By allowing ads to appear on this site, you support the local businesses who, in turn, support great journalism.
Ticket to rise

It’s an aroma which can make the fullest belly yearn for one more bite. Perhaps one of the most beautiful creations one can produce with the most basic and simple ingredients. For 209 author Bonnie Ohara, taking up the art of baking bread was not prompted as a fun housewife hobby, but rather necessity to feed her family.

Ohara, author of Amazon best seller, “Bread Baking for Beginners,” first began baking bread as a two-for. Purchasing a 25-pound bag of flour, utilizing some borrowed books from the library, the author shared baking bread at home was a way to stretch the family budget. It was also a way to heat their 1920’s Modesto bungalow. 

Becoming an author or even a business owner at the time was the furthest thing from the wife and mother of three’s mind. 

Yet a result of her library learned skill launched her successful cottage business Alchemy Bread, which she runs from her home, and later landed her a book deal.

“I thought, this is probably spam, because I live in Modesto and bake out of my house,” Ohara said of receiving an e-mail from a publishing house in late 2017.

Upon further communication and review, the self-taught baker learned that the e-mail was far from spam and quickly prompted her into the next chapter of her own life story.

“I have the perspective of someone who’s actually been a beginner,” she said. “I’m a person who taught myself from books and I had always baked from my home.”

While the book was first released in late 2018, the increased interest in bread making thanks to COVID-19 has placed the book at the top of many searches on bread making for the beginner. 

“It became an Amazon best seller due to coronavirus and went out of stock and was back ordered for like a month,” she shared of the book’s recent success.

Coronavirus may be the culprit for the recent surge in sales, however, Ohara’s no-nonsense, simplistic approach to bread making can make even the novice feel more comfortable in the kitchen.

Each recipe in the 150-plus page book is unique to Ohara, who created and tested each recipe in her Modesto kitchen. 

The baker shared she simplified by eliminating the variables and building from base bread to sourdough at the book’s end.

“It’s almost like tracing back my whole story of what I started with and what I got comfortable with,” she said.

“I recruited a couple of friends to test the recipes side by side with me,” she continued, “and would say can you make these things?”

The baker also indicated she would follow the recipe right alongside her friends as they put each recipe to the test.

For Ohara, the process of learning to bake bread began in the same place she would resort to to pen the book which was a labor of love – the local library (and Starbucks).

“What I realized is that, I’ve managed to run a baking business while homeschooling three kids,” she shared of adding one more task to her already full bread basket. “Baking is a physical activity; you can talk your kid through long division while you’re dividing your dough. You can’t have a complete thought and write at the same time.

“The irony I always say … in the book I’m depicting this lifestyle where I’m baking with my kids and we’re creating all this gorgeous food,” she continued. “When in reality I’m eating a Starbucks pastry for dinner writing this book and my kids were eating Top Ramen ‘cause I’m not there.”

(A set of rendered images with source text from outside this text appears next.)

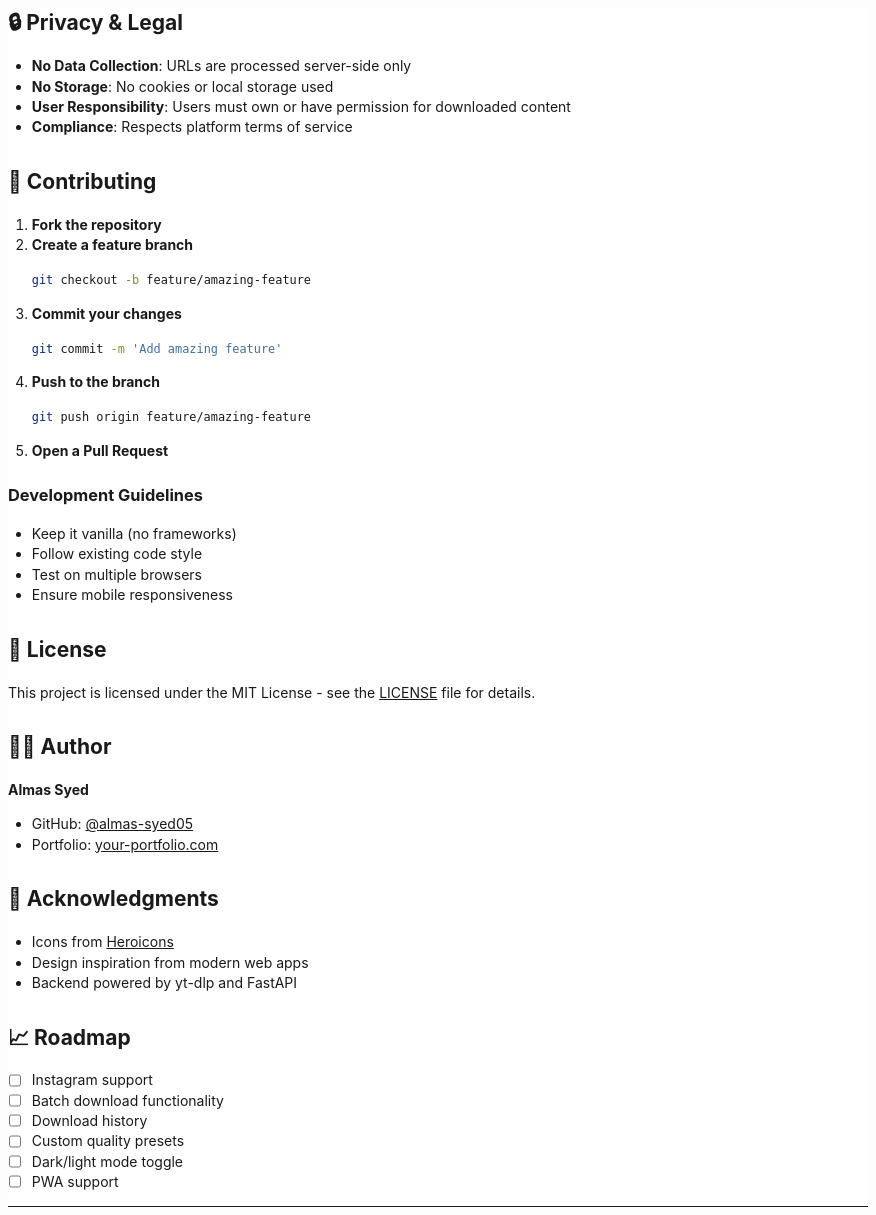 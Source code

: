 ## 🔒 Privacy & Legal

- **No Data Collection**: URLs are processed server-side only
- **No Storage**: No cookies or local storage used
- **User Responsibility**: Users must own or have permission for downloaded content
- **Compliance**: Respects platform terms of service

## 🤝 Contributing

1. **Fork the repository**
2. **Create a feature branch**
   ```bash
   git checkout -b feature/amazing-feature
   ```
3. **Commit your changes**
   ```bash
   git commit -m 'Add amazing feature'
   ```
4. **Push to the branch**
   ```bash
   git push origin feature/amazing-feature
   ```
5. **Open a Pull Request**

### Development Guidelines
- Keep it vanilla (no frameworks)
- Follow existing code style
- Test on multiple browsers
- Ensure mobile responsiveness

## 📝 License

This project is licensed under the MIT License - see the [LICENSE](LICENSE) file for details.

## 👨‍💻 Author

**Almas Syed**
- GitHub: [@almas-syed05](https://github.com/almas-syed05)
- Portfolio: [your-portfolio.com](https://your-portfolio.com)

## 🙏 Acknowledgments

- Icons from [Heroicons](https://heroicons.com)
- Design inspiration from modern web apps
- Backend powered by yt-dlp and FastAPI

## 📈 Roadmap

- [ ] Instagram support
- [ ] Batch download functionality
- [ ] Download history
- [ ] Custom quality presets
- [ ] Dark/light mode toggle
- [ ] PWA support

---
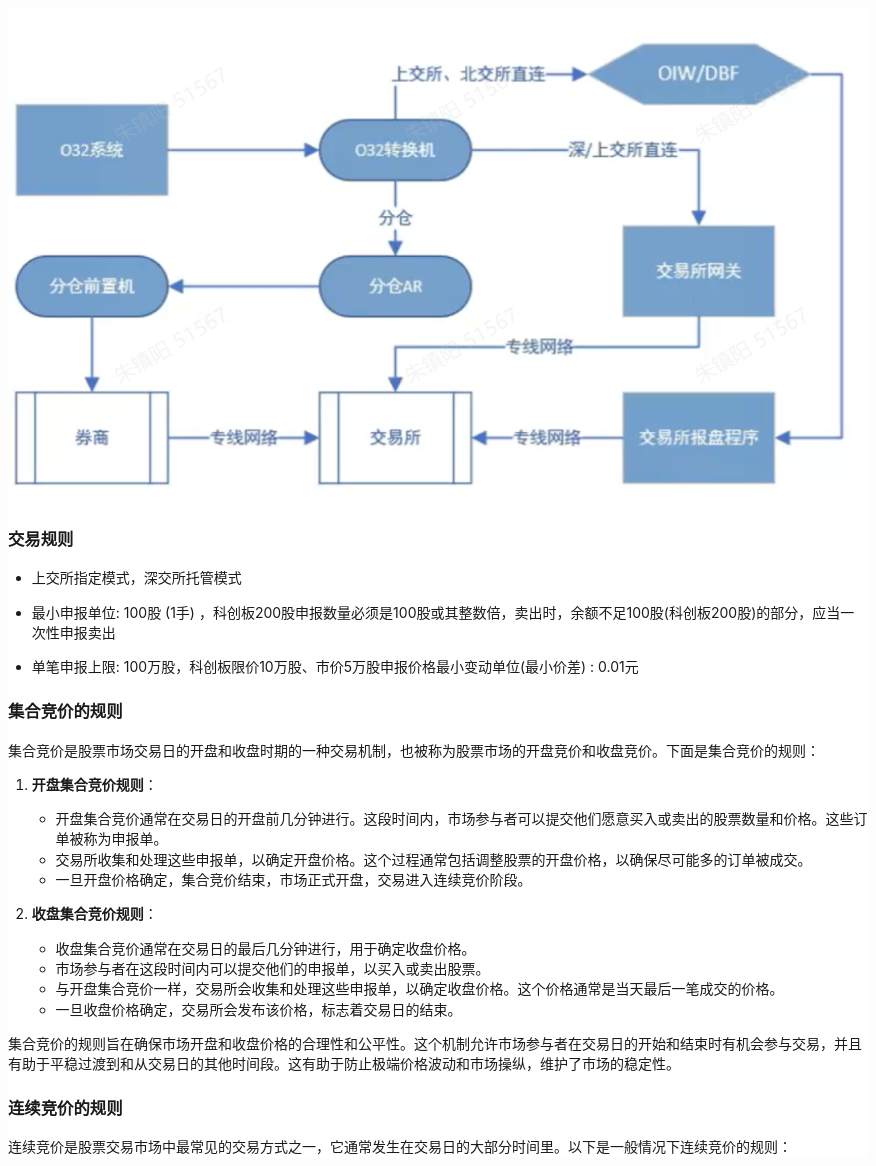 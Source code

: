 ![Img](./FILES/04.%20股票.md/img-20230904110439.png)

### 交易规则

- 上交所指定模式，深交所托管模式

- 最小申报单位: 100股 (1手) ，科创板200股申报数量必须是100股或其整数倍，卖出时，余额不足100股(科创板200股)的部分，应当一次性申报卖出
- 单笔申报上限: 100万股，科创板限价10万股、市价5万股申报价格最小变动单位(最小价差) : 0.01元

### 集合竞价的规则
集合竞价是股票市场交易日的开盘和收盘时期的一种交易机制，也被称为股票市场的开盘竞价和收盘竞价。下面是集合竞价的规则：

1. **开盘集合竞价规则**：
   - 开盘集合竞价通常在交易日的开盘前几分钟进行。这段时间内，市场参与者可以提交他们愿意买入或卖出的股票数量和价格。这些订单被称为申报单。
   - 交易所收集和处理这些申报单，以确定开盘价格。这个过程通常包括调整股票的开盘价格，以确保尽可能多的订单被成交。
   - 一旦开盘价格确定，集合竞价结束，市场正式开盘，交易进入连续竞价阶段。

2. **收盘集合竞价规则**：
   - 收盘集合竞价通常在交易日的最后几分钟进行，用于确定收盘价格。
   - 市场参与者在这段时间内可以提交他们的申报单，以买入或卖出股票。
   - 与开盘集合竞价一样，交易所会收集和处理这些申报单，以确定收盘价格。这个价格通常是当天最后一笔成交的价格。
   - 一旦收盘价格确定，交易所会发布该价格，标志着交易日的结束。

集合竞价的规则旨在确保市场开盘和收盘价格的合理性和公平性。这个机制允许市场参与者在交易日的开始和结束时有机会参与交易，并且有助于平稳过渡到和从交易日的其他时间段。这有助于防止极端价格波动和市场操纵，维护了市场的稳定性。

### 连续竞价的规则
连续竞价是股票交易市场中最常见的交易方式之一，它通常发生在交易日的大部分时间里。以下是一般情况下连续竞价的规则：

Yet in no time, with tight turnarounds and deadlines, the one-time Modesto Junior College English and Art Major turned baker had the book ready for the world and the publisher. A fact she confided she struggled with initially since, after all, she had not sought out the book deal and, with much respect for the professionals she learned from, personal validation was a struggle. 

With the encouragement of family and friends, as well as positive feedback from the publisher, Ohara shared she made peace with the feeling.

“Although all the recipes are unique from each other, the basics are very similar,” Ohara said of the book contents. “Most breads are made the same way. It follows the same trajectory every time. So you’re not going to start with sourdough starter, because adding the sourdough starter is creating another variable.”

Now as her passion formed from necessity has been shared with the world, Ohara noted the extreme gratification she gets from seeing the love others have for the art of baking bread.

“To see people around the world replicate it and share it, I feel so good about it,” she said of her social media audience and being “tagged’ (noted) in posts with pictures of bread made by beginners. “These people are doing my book, and then they get to the end and they’re a very competent baker and they go now what?”

“Not very many processes that are part of people’s modern lives allow them to be part of the beginning, the middle and the end,” she concluded, “and also allow them to be the receiver at the end. Bread happens in a day.”